GIRL WHO PLAYED WITH FIRE, THE

 

GIRL WHO PLAYED WITH FIRE, THE (FLICKAN SOM LEKTE MED ELDEN)

(director: Daniel Alfredson; screenwriter: Jonas Frykberg/based on the book by Stieg Larsson; cinematographer: Peter Mokrosinski; editor: Mattias Morheden; music: Jacob Groth; cast: Noomi Rapace (Lisbeth Salander), Michael Nyqvist (Mikael Blomkvist), Annika Hallin (Annika Giannini), Per Oscarsson (Holger Palmgren), Lena Endre (Erika Berger), Peter Andersson (Nils Bjurman), Georgi Staykov (Lisbeth’s Dad), Mikael Spreitz (Ronald Niedermann), Yasmine Garbi (Miriam Wu), Johan Kylen (Jan Bublanski), Paolo Roberto (Paolo Roberto, Boxer), Hans-Christian Thulin (Dag Svensson); Runtime: 129; MPAA Rating: NR; producer: Soren Staermose; Music Box Films; 2009-Sweden-in Swedish with English subtitles)

It’s less interesting than the first film.  

Reviewed by Dennis Schwartz

Directed by Daniel Alfredson (“Wolf”) with ambitions to be film noir and have something pertinent to say about police procedural work, corruption in Stockholm and those institutions that supervise juvenile offenders. Though clocking in at a lengthy 129 minutes, it never gets to say much that’s worthwhile about topics it raised (even though shorter than the first film, it felt longer) Alfredson takes over from Niels Arden Oplev, the first film’s director. The series is based on the best selling three books of the late Swedish author Stieg Larsson—The Girl With The Dragon Tattoo, The Girl Who Played With Fire, and The Girl Who Kicked The Hornet’s Nest, collectively known as the Millennium trilogy. Jonas Frykberg supplies the overbaked screenplay based on the second book. It continues the tale of woe of Lisbeth Salander (Noomi Rapace), the troubled pint-sized young adult with the tattoo on her back of a dragon and two nose rings. She was saddled with pervert lawyer legal guardian (Peter Andersson),who she blackmails with a video tape after he rapes her. It’s less interesting than the first film, more drawn out, flatter and with too many undeveloped characters to keep track of.

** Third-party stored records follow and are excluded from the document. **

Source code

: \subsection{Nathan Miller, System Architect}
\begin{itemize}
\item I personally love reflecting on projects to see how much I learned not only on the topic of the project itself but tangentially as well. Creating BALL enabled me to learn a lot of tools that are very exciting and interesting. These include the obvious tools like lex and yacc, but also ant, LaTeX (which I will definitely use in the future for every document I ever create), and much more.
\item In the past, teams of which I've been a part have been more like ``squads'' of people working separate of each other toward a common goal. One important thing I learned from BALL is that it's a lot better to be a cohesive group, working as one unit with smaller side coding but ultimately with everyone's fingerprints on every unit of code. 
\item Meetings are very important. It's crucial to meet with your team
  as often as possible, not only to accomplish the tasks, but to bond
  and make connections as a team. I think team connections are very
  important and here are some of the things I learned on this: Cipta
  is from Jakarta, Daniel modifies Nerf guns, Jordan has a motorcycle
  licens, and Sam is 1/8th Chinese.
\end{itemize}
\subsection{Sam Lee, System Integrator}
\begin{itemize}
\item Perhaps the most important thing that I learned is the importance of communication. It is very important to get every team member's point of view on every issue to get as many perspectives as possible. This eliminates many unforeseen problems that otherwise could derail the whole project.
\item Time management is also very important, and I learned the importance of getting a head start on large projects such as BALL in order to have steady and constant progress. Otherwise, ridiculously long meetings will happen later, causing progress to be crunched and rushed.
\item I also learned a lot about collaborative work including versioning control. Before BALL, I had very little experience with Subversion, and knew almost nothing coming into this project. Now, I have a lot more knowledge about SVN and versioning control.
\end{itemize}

Muckraking journalist Mikael Blomkvist (Michael Nyqvist) of the crusading Millennium Magazine hires a young couple who are amateur reporters doing an expose on a sex-trafficking ring. When Lisbeth’s legal guardian is murdered followed by the gangland execution style murder of the young reporters, the bungling police suspect Lisbeth of all three murders because her fingerprints are found on the recovered murder weapon. Mikael is convinced she was not the killer and gets involved in tracking down Lisbeth and the real killers, as the compassionate reporter has formed a strong bond with Lisbeth in the first film and feels her pain so much that he’s moved to help her any way he can.

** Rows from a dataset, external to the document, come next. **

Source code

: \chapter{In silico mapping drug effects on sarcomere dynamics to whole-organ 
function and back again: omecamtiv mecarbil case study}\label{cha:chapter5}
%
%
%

The story is a mess to follow, the banal plot line is made worse because it’s hardly believable, Nyqvist’s sympathetic character is pushed into the background with too little to do, kickboxing computer hacker and bisexual Rapace takes the role to ridiculous heights as she turns it into one of an action-hero and doesn’t get to her character’s guts as she did in the prior film, and the suspense can’t be sustained because by mid-point it was predictable where we were going with this very busy story that lost track of its lucidity–there were too many subplots that led to dead-ends, such as the boxer (Paolo Roberto), Lisbeth’s lesbian lover (Yasmine Garbi), the motorcycle drug-traffickers and the squabbles between the inept police and the concerned magazine editor. The sequel failed to keep my attention, as things never caught fire as easily as Lisbeth’s evil dad (Georgi Staykov) did when as a child she splashed his face with gasoline and got entangled in Sweden’s flawed court system. The film’s title is derived from that incident.The serviceable crime drama is limited in its entertainment value.